I started with him from Cincinnati to Pittsburg, and arriving there, placed him in charge of parties at the hotel where I stopped. He wanted to write some letters, he said, and I let him do so. One of them was to the lady he had left behind, Mr. Perkins's niece. The letters could not go till the morning's mail, and I could not, of course, let those to others than the young lady go without reading them myself, for they might mean mischief. Intending to take proper legal proceedings the next day, I had him placed in a small room leading out from my sleeping-room, and without a door except that into my room, and with no avenue for light, save a small window at the top, divested him of his clothes, which I put back of my bed, and caused my door to be guarded outside all night. I suppose I slept with unusual soundness, for I heard not the slightest noise from his room. On awaking in the morning I called to him. There was no answer; and I jumped out of bed, and went into his room, only to find him hanging, cold and dead, from a clothes peg in the side of the wall in the room! He had somehow managed to strip a piece from a sheet without awakening me, rolled it into a small rope, and hung himself by this peg. He proved himself a young man of spirit in his last act; for his legs were bent up to keep his feet from the floor—the rope being too long, or having stretched evidently.

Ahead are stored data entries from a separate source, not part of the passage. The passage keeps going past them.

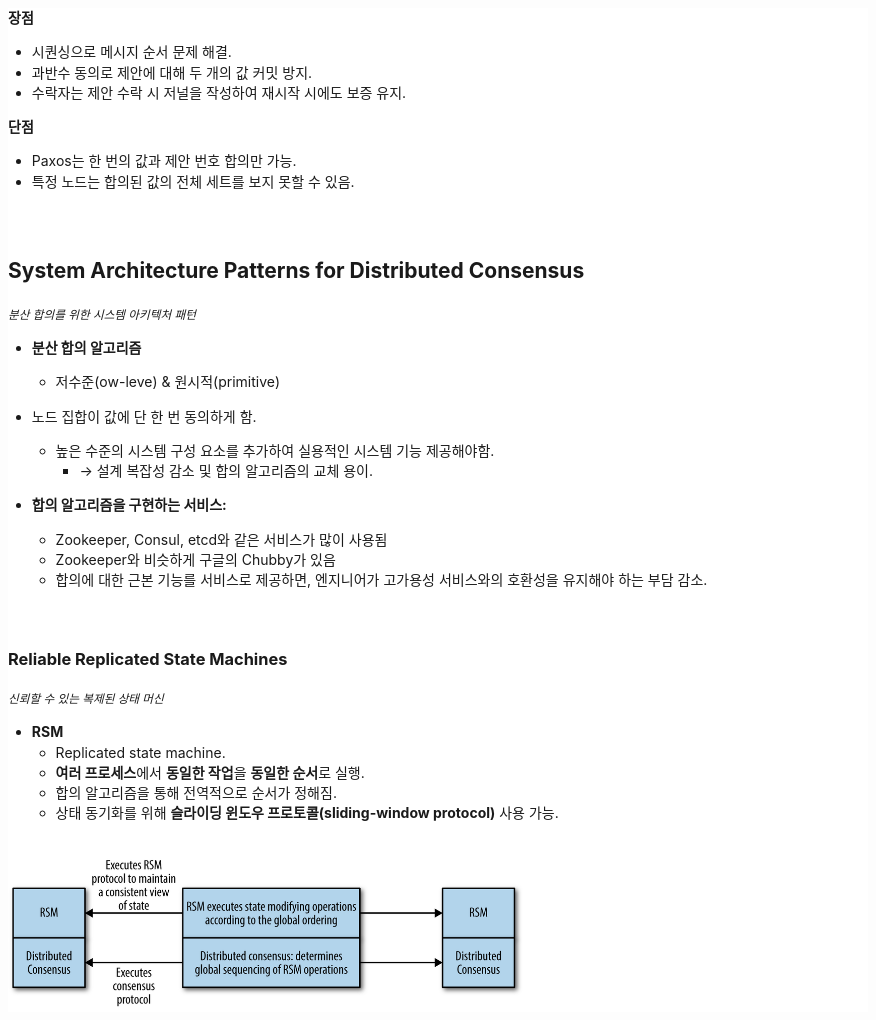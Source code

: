 **장점**
- 시퀀싱으로 메시지 순서 문제 해결.
- 과반수 동의로 제안에 대해 두 개의 값 커밋 방지.
- 수락자는 제안 수락 시 저널을 작성하여 재시작 시에도 보증 유지.

**단점**
- Paxos는 한 번의 값과 제안 번호 합의만 가능.
- 특정 노드는 합의된 값의 전체 세트를 보지 못할 수 있음.

<br/>

## System Architecture Patterns for Distributed Consensus

<small><i>분산 합의를 위한 시스템 아키텍처 패턴</i></small>

- **분산 합의 알고리즘**
  - 저수준(ow-leve) & 원시적(primitive)
 
- 노드 집합이 값에 단 한 번 동의하게 함.
  - 높은 수준의 시스템 구성 요소를 추가하여 실용적인 시스템 기능 제공해야함.
    - → 설계 복잡성 감소 및 합의 알고리즘의 교체 용이.

- **합의 알고리즘을 구현하는 서비스:**
    - Zookeeper, Consul, etcd와 같은 서비스가 많이 사용됨
    - Zookeeper와 비슷하게 구글의 Chubby가 있음
    - 합의에 대한 근본 기능를 서비스로 제공하면, 엔지니어가 고가용성 서비스와의 호환성을 유지해야 하는 부담 감소.

<br>
    
### Reliable Replicated State Machines

<small><i>신뢰할 수 있는 복제된 상태 머신</i></small>

- **RSM**
  - Replicated state machine.
  - **여러 프로세스**에서 **동일한 작업**을 **동일한 순서**로 실행.
  - 합의 알고리즘을 통해 전역적으로 순서가 정해짐.
  - 상태 동기화를 위해 **슬라이딩 윈도우 프로토콜(sliding-window protocol)** 사용 가능.

<br/>
<img src="./img/figure23-2.png" width="60%">
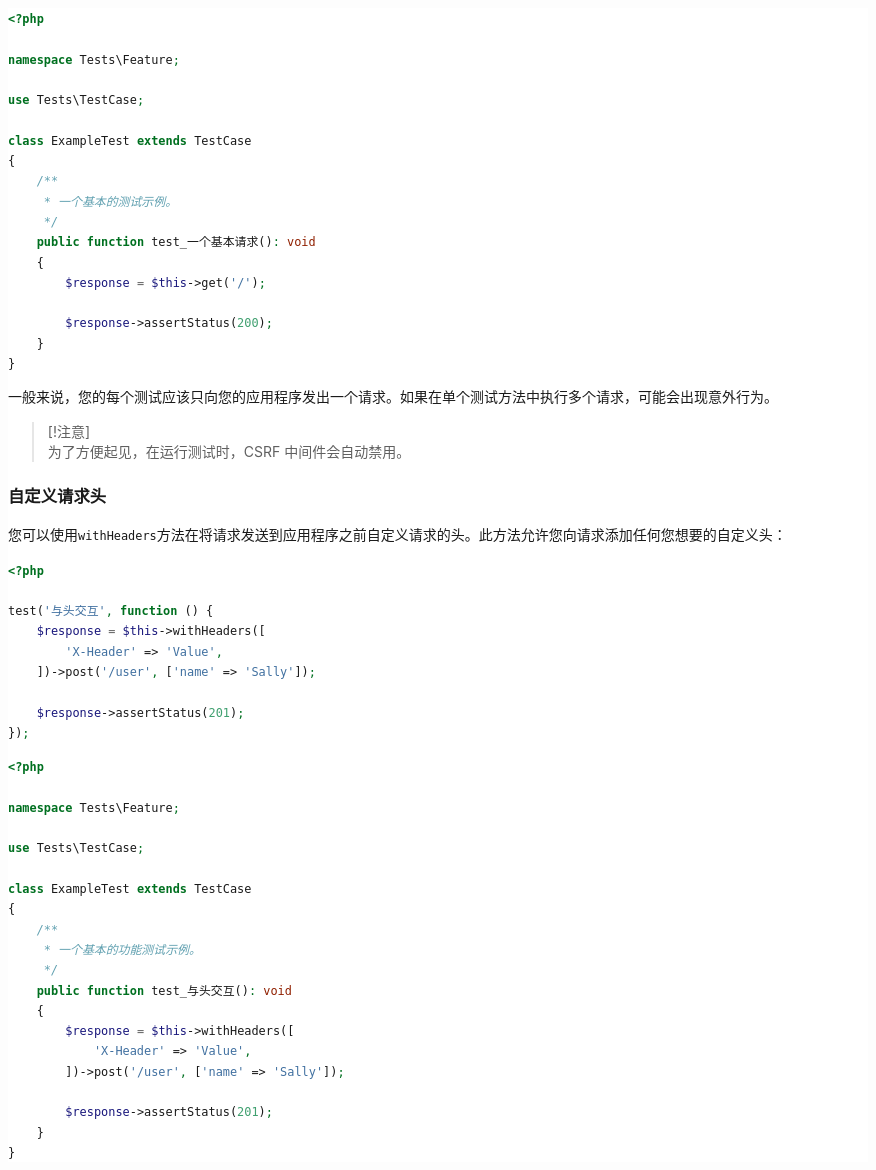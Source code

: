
 ```php tab=PHPUnit
<?php

namespace Tests\Feature;

use Tests\TestCase;

class ExampleTest extends TestCase
{
    /**
     * 一个基本的测试示例。
     */
    public function test_一个基本请求(): void
    {
        $response = $this->get('/');

        $response->assertStatus(200);
    }
}
```

一般来说，您的每个测试应该只向您的应用程序发出一个请求。如果在单个测试方法中执行多个请求，可能会出现意外行为。

> [!注意]  
> 为了方便起见，在运行测试时，CSRF 中间件会自动禁用。

### 自定义请求头

您可以使用`withHeaders`方法在将请求发送到应用程序之前自定义请求的头。此方法允许您向请求添加任何您想要的自定义头：

```php tab=Pest
<?php

test('与头交互', function () {
    $response = $this->withHeaders([
        'X-Header' => 'Value',
    ])->post('/user', ['name' => 'Sally']);

    $response->assertStatus(201);
});
```

```php tab=PHPUnit
<?php

namespace Tests\Feature;

use Tests\TestCase;

class ExampleTest extends TestCase
{
    /**
     * 一个基本的功能测试示例。
     */
    public function test_与头交互(): void
    {
        $response = $this->withHeaders([
            'X-Header' => 'Value',
        ])->post('/user', ['name' => 'Sally']);

        $response->assertStatus(201);
    }
}
```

Such was the end of the music teacher; and not the least interesting fact touching him was, that he was from one of the first New England families, well educated, expelled college in his second year for some "romantic conduct" which bordered on crime, and was shunned by his high-toned Puritanic relations,—mercilessly treated, in short,—and to this fact, I conceive, may be attributed his downfall in part. Mercy and forgiveness, bestowed at the proper time, are among the best preventives of a course of crime once entered upon.

The music teacher's letters were never sent to their intended destinations. That to the young lady was very kindly, telling her that his love for her was an infatuation, from which he had broken away; that they were not suited to live together after all; that she would probably never hear from him again, for years at least (!), and that he hoped her every joy. I did not think it best to forward it to her. She married, in a year or two after his "desertion," to a fine man, so "Mr. Perkins," when I last saw him, told me, and was very happy, and still in blissful ignorance of the fate of the "heartless" but brilliant music teacher, and finally brave (?) suicide.


THE COOL-BLOODED GOLD ROBBER, AND THE WAY HE WAS TRACKED.


A SUDDEN CALL—GREAT CONSTERNATION AT THE —— BANK IN WALL STREET—TEN THOUSAND DOLLARS IN GOLD STOLEN—A HARD, INSOLUBLE CASE—"TRY," THE SOUL OF SUCCESS—BANKS COMPELLED TO GREATEST CAUTIOUSNESS—NO ESPRIT DE CORPS AMONG MONEY-CHANGERS—THE WAY I "CREATED" DETECTIVES—RAG-PICKERS MADE USEFUL ABOVE THEIR CALLING—AN UP-TOWN CARRIAGE HOUSE, AND ITS TREASURES—A LAUGHING COACHMAN—A PRESENT—COMPLICATED EVIDENCE UNRAVELLED—AN OLD OFFICE-WOMAN INVOLVED IN THE MYSTERY—A BIT OF FUN FURNISHES THE DESIRED "KEY"—"SMOUCHING," AND WHAT CAME OF IT—EXTENDING MY ACQUAINTANCESHIP—THE THIEF FOUND—A WALL STREET BROKER—STUDYING HIM—HIS CLERK WILED AWAY—GOOD USE OF THEATRE TICKETS—THE SCHEME OF IDENTIFICATION; A PLOT WITHIN A PLOT—THE BROKER WORSTED—HE STRUGGLES WITHIN HIMSELF; GROWS PALE—HOW HE EXECUTED THE ROBBERY—THE TERRIBLE "FORCE OF EXAMPLE" SOMETIMES—THE THIEF BECOMES A MEMBER OF THE COMMON COUNCIL—A SALUTARY WARNING TO OTHER THIEVES.

"Sir," can you come right down at once to the —— Bank?" (It was and is in Wall Street.) "Mr. —— (the president) wants to see you if possible," exclaimed a messenger, one day, less than ten years ago, as he bolted into my office in great haste; and this was the opening to me of a case in which I did, perhaps, more hard work than I ever performed in working out any other case.